The U.S. budget deficit in July climbed 20% this fiscal year compared to the last despite the U.S. taking in record income from President Donald Trump’s tariffs, according to Treasury Department data released Tuesday.

The U.S. saw a 273% increase — or $21 billion — in customs revenue in July over the same period last year, the data showed.

A Treasury official who spoke on the condition of anonymity to preview the data said overall increased spending is in part due to a mix of expenditures, including growing interest payments on the public debt and cost-of-living increases to Social Security payouts, among other costs. This comes as the federal government’s gross national debt creeps up to the $37 trillion mark.

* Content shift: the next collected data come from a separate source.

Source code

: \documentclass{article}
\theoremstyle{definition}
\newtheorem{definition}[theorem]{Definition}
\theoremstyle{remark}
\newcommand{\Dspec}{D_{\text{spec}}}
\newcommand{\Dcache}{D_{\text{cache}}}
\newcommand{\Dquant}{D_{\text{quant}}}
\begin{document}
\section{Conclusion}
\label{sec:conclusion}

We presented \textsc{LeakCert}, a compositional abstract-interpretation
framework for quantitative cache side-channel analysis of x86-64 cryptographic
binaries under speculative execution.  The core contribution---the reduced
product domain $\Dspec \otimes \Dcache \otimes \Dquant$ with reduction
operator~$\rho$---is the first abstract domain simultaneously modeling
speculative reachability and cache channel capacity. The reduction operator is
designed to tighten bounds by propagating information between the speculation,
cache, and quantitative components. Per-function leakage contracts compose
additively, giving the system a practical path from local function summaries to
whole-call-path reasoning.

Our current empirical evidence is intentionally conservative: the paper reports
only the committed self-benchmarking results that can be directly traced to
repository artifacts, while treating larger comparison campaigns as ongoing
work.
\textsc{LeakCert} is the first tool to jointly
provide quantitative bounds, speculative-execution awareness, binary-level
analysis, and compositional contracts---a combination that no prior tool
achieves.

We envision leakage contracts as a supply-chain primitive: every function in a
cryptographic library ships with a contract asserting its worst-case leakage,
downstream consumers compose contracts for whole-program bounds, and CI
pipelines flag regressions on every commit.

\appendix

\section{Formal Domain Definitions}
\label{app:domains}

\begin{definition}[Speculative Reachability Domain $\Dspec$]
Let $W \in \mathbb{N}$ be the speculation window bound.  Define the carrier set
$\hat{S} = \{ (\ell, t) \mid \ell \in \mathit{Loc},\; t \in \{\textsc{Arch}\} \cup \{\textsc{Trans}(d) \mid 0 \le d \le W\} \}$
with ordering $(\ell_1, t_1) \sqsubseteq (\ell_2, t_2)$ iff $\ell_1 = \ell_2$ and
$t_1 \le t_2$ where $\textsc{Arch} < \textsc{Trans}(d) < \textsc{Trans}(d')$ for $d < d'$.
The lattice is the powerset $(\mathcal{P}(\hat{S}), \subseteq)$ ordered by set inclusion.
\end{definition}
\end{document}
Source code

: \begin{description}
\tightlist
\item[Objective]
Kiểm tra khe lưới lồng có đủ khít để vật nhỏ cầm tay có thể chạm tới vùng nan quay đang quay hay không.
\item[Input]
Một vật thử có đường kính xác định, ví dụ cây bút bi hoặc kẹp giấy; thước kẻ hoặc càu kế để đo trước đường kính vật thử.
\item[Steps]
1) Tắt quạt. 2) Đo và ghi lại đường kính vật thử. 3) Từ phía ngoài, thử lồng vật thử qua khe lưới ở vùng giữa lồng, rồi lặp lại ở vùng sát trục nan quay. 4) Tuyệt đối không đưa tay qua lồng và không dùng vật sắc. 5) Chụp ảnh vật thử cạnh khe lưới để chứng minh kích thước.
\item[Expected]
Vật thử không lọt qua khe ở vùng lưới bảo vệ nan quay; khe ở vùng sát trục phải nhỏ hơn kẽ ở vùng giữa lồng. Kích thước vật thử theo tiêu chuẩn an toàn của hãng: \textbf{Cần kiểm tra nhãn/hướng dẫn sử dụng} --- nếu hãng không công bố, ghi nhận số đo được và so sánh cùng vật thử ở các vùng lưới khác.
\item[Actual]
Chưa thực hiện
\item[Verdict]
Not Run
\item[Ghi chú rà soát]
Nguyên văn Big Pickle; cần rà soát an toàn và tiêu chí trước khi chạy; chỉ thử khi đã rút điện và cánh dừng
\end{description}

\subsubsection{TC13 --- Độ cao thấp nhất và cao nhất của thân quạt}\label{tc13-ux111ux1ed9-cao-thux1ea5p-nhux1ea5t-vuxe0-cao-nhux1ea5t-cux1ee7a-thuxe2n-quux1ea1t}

Even as Trump talks about America becoming rich because of his import tax hikes, federal spending keeps outpacing the revenues collected by the government. That financial picture might change as companies exhaust their pre-tariff inventories, forcing them to import more goods and generate even more in tax revenues that could whittle away at the deficit without meaningfully reducing it as promised.

If tariffs fail to deliver on Trump's pledge to improve the government's balance sheet, the American public could be faced with fewer job options, more inflationary pressures and higher interest rates on mortgages, auto loans and credit cards. The budget deficit is the annual gap between what the U.S. government raises in taxes and what it spends, over time feeding into the overall national debt.